Following judicial proceedings and departmental review, Nayak was exonerated of the allegations made against him. The proceedings concluded in his favour, following which he was reinstated into the Mumbai Police on 16 June 2012.
He was initially posted to the Local Arms Unit and subsequently served in other assignments within the Mumbai Police. Following administrative transfers and reinstatement, he continued in active service until his retirement.
Consequent upon his exoneration, his continuity of service was restored. His service record, seniority, promotions, rank, salary, pensionary benefits and all consequential service entitlements were regularised and restored in accordance with the orders of the competent authorities

== Promotion, retirement and consultancy ==

Nayak was promoted to the rank of Senior Inspector in January 2024.
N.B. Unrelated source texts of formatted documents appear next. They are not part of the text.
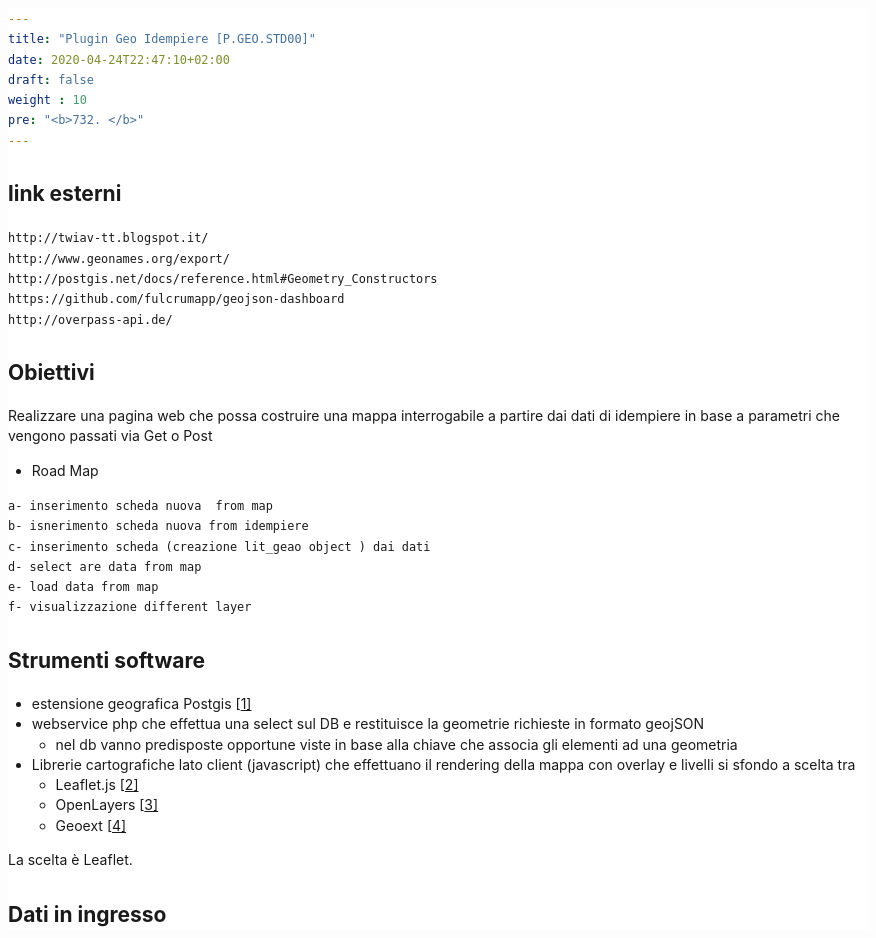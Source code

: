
 ```yaml
---
title: "Plugin Geo Idempiere [P.GEO.STD00]"
date: 2020-04-24T22:47:10+02:00
draft: false
weight : 10
pre: "<b>732. </b>"
---
```


## link esterni

```
http://twiav-tt.blogspot.it/
http://www.geonames.org/export/
http://postgis.net/docs/reference.html#Geometry_Constructors
https://github.com/fulcrumapp/geojson-dashboard
http://overpass-api.de/
```



## Obiettivi

Realizzare una pagina web che possa costruire una mappa interrogabile a partire dai dati di idempiere in base a parametri che vengono passati via Get o Post

- Road Map

```
a- inserimento scheda nuova  from map
b- isnerimento scheda nuova from idempiere 
c- inserimento scheda (creazione lit_geao object ) dai dati 
d- select are data from map 
e- load data from map
f- visualizzazione different layer
```

## Strumenti software

- estensione geografica Postgis [[1\]](http://postgis.net/)
- webservice php che effettua una select sul DB e restituisce la geometrie richieste in formato geojSON
  - nel db vanno predisposte opportune viste in base alla chiave che associa gli elementi ad una geometria
- Librerie cartografiche lato client (javascript) che effettuano il rendering della mappa con overlay e livelli si sfondo a scelta tra
  - Leaflet.js [[2\]](http://leafletjs.com/)
  - OpenLayers [[3\]](http://openlayers.org/)
  - Geoext [[4\]](http://geoext.org/)

La scelta è Leaflet.

## Dati in ingresso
On 29 July 2025, he was promoted to the rank of Assistant Commissioner of Police (ACP). He retired from the Mumbai Police on 31 July 2025 after completing 30 years of service. Following his retirement, he has continued to contribute his operational experience and expertise in support of policing initiatives.

== Legacy ==

Daya Nayak’s policing career spans more than three decades and coincided with one of the most significant periods in Mumbai’s campaign against organised crime. His career has attracted widespread public attention for both his operational policing and the legal proceedings that followed.
His reinstatement, restoration of all service benefits and retirement with the rank of Assistant Commissioner of Police following his exoneration marked the culmination of a distinguished career in public service. Alongside his policing career, his contribution to education through the establishment of the Radha Nayak Government High School remains a lasting legacy in his native village.

== In popular culture ==

The Hindi films Ab Tak Chhappan by Shimit Amin and N Chandra's Kagaar are based on Nayak's personal experiences, as is the Kannada film Encounter Daya Nayak. Ab Tak Chhappan was later remade into Telugu as Siddham. The 2007 film Risk by Vishram Sawant has overtones from Daya Nayak's life. - A Telugu film, titled Golimaar released in 2010 is also inspired by his life. The 2012 Bollywood film Department highlights the encounter specialists of the Mumbai Police; Daya Nayak's role is played by Rana Daggubatti . A sequel to Ab Tak Chhappan was released in February 2015 titled Ab Tak Chhappan 2.

Another Telugu film titled Temper, was released in 2015 and the protagonist's name was also titled after him.